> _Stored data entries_
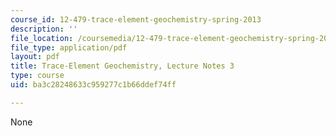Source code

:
 ```yaml
---
course_id: 12-479-trace-element-geochemistry-spring-2013
description: ''
file_location: /coursemedia/12-479-trace-element-geochemistry-spring-2013/ba3c28248633c959277c1b66ddef74ff_MIT12_479S13_lec3.pdf
file_type: application/pdf
layout: pdf
title: Trace-Element Geochemistry, Lecture Notes 3
type: course
uid: ba3c28248633c959277c1b66ddef74ff

---
```

None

> _DESCRIPTION OF THE TASK_
Copy out the records exactly. Do not include the pictures.

> _ANSWER BELOW_
Source code

:
 ```yaml
---
course_id: 12-479-trace-element-geochemistry-spring-2013
description: ''
file_location: /coursemedia/12-479-trace-element-geochemistry-spring-2013/ba3c28248633c959277c1b66ddef74ff_MIT12_479S13_lec3.pdf
file_type: application/pdf
layout: pdf
title: Trace-Element Geochemistry, Lecture Notes 3
type: course
uid: ba3c28248633c959277c1b66ddef74ff

---
```

None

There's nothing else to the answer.